There are many reasons for this decision, some sensible, some questionable, but let’s start with one unavoidable truth – the optics are horrible. A Nato and EU naval task group is unwilling to pass by a terrorist militia: unwilling to confront the risk that unarmed merchant mariners face in those waters every day when they are ordered to go through by their owners. I guarantee the German sailors will be livid about this – they’ll know how it looks, and how easily it could be avoided.

I won’t dwell on the politics of this decision but the Germans have been part of the EU naval task group countering Houthi aggression and reassuring shipping through the Bab-el-Mandeb chokepoint at the southern end of the Red Sea before. Suffice it to say, this decision to avoid the area is not a pro/anti-Israel thing. It will still have been decided at the political level.

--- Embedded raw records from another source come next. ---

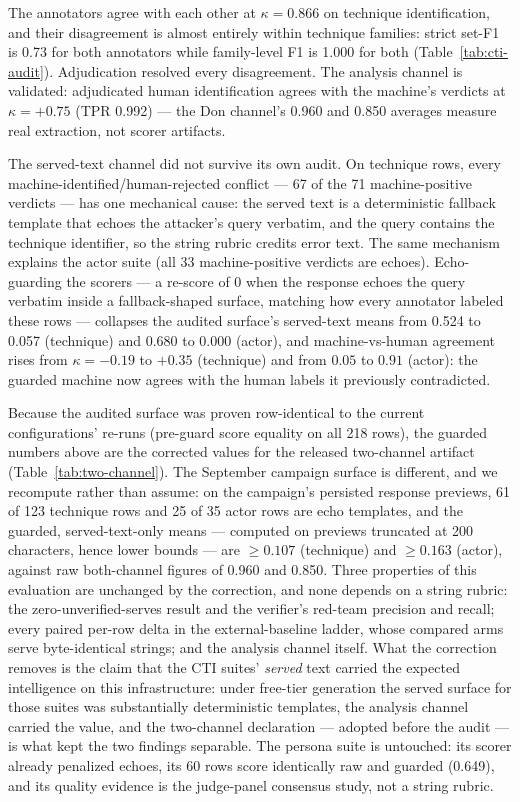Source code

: The annotators agree with each other at $\kappa = 0.866$ on technique
identification, and their disagreement is almost entirely within
technique families: strict set-F1 is 0.73 for both annotators while
family-level F1 is 1.000 for both (Table~\ref{tab:cti-audit}).
Adjudication resolved every disagreement. The analysis channel is
validated: adjudicated human identification agrees with the machine's
verdicts at $\kappa = +0.75$ (TPR 0.992) --- the Don channel's 0.960
and 0.850 averages measure real extraction, not scorer artifacts.

The served-text channel did not survive its own audit. On technique
rows, every machine-identified/human-rejected conflict --- 67 of the 71
machine-positive verdicts --- has one mechanical cause: the served text
is a deterministic fallback template that echoes the attacker's query
verbatim, and the query contains the technique identifier, so the
string rubric credits error text. The same mechanism explains the actor
suite (all 33 machine-positive verdicts are echoes). Echo-guarding the
scorers --- a re-score of 0 when the response echoes the query verbatim
inside a fallback-shaped surface, matching how every annotator labeled
these rows --- collapses the audited surface's served-text means from
0.524 to 0.057 (technique) and 0.680 to 0.000 (actor), and
machine-vs-human agreement rises from $\kappa = -0.19$ to $+0.35$
(technique) and from $0.05$ to $0.91$ (actor): the guarded machine now
agrees with the human labels it previously contradicted.

Because the audited surface was proven row-identical to the current
configurations' re-runs (pre-guard score equality on all 218 rows), the
guarded numbers above are the corrected values for the released
two-channel artifact (Table~\ref{tab:two-channel}). The September
campaign surface is different, and we recompute rather than assume: on
the campaign's persisted response previews, 61 of 123 technique rows
and 25 of 35 actor rows are echo templates, and the guarded,
served-text-only means --- computed on previews truncated at 200
characters, hence lower bounds --- are $\geq 0.107$ (technique) and
$\geq 0.163$ (actor), against raw both-channel figures of 0.960 and
0.850. Three properties of this evaluation are unchanged by the
correction, and none depends on a string rubric: the
zero-unverified-serves result and the verifier's red-team precision and
recall; every paired per-row delta in the external-baseline ladder,
whose compared arms serve byte-identical strings; and the analysis
channel itself. What the correction removes is the claim that the CTI
suites' \emph{served} text carried the expected intelligence on this
infrastructure: under free-tier generation the served surface for those
suites was substantially deterministic templates, the analysis channel
carried the value, and the two-channel declaration --- adopted before
the audit --- is what kept the two findings separable. The persona
suite is untouched: its scorer already penalized echoes, its 60 rows
score identically raw and guarded (0.649), and its quality evidence is
the judge-panel consensus study, not a string rubric.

Politicians view risks differently to those who are asked to run them and this is not new. Earlier this year, the British foreign office stopped our carrier HMS Queen Elizabeth from deploying to the Red Sea. The Royal Navy would have gladly gone – it’s their job, and back then with a US carrier in the area the risks would have been minimal. Today, fissures are visible between the White House attitude to the Houthi problem and the US Navy’s preferred stance. I know which one I’d back.

There is probably an essay on how the disconnect between the political/diplomatic preference and that of the armed forces actually increases risk, but that’s for another time. For now I’ll summarise it thus: if you care that much about protecting your sailors, fund and resource your navy properly. 

This is where we come to the thorny problem of warships which are not designed or equipped for full-on war – an issue faced by most modern navies.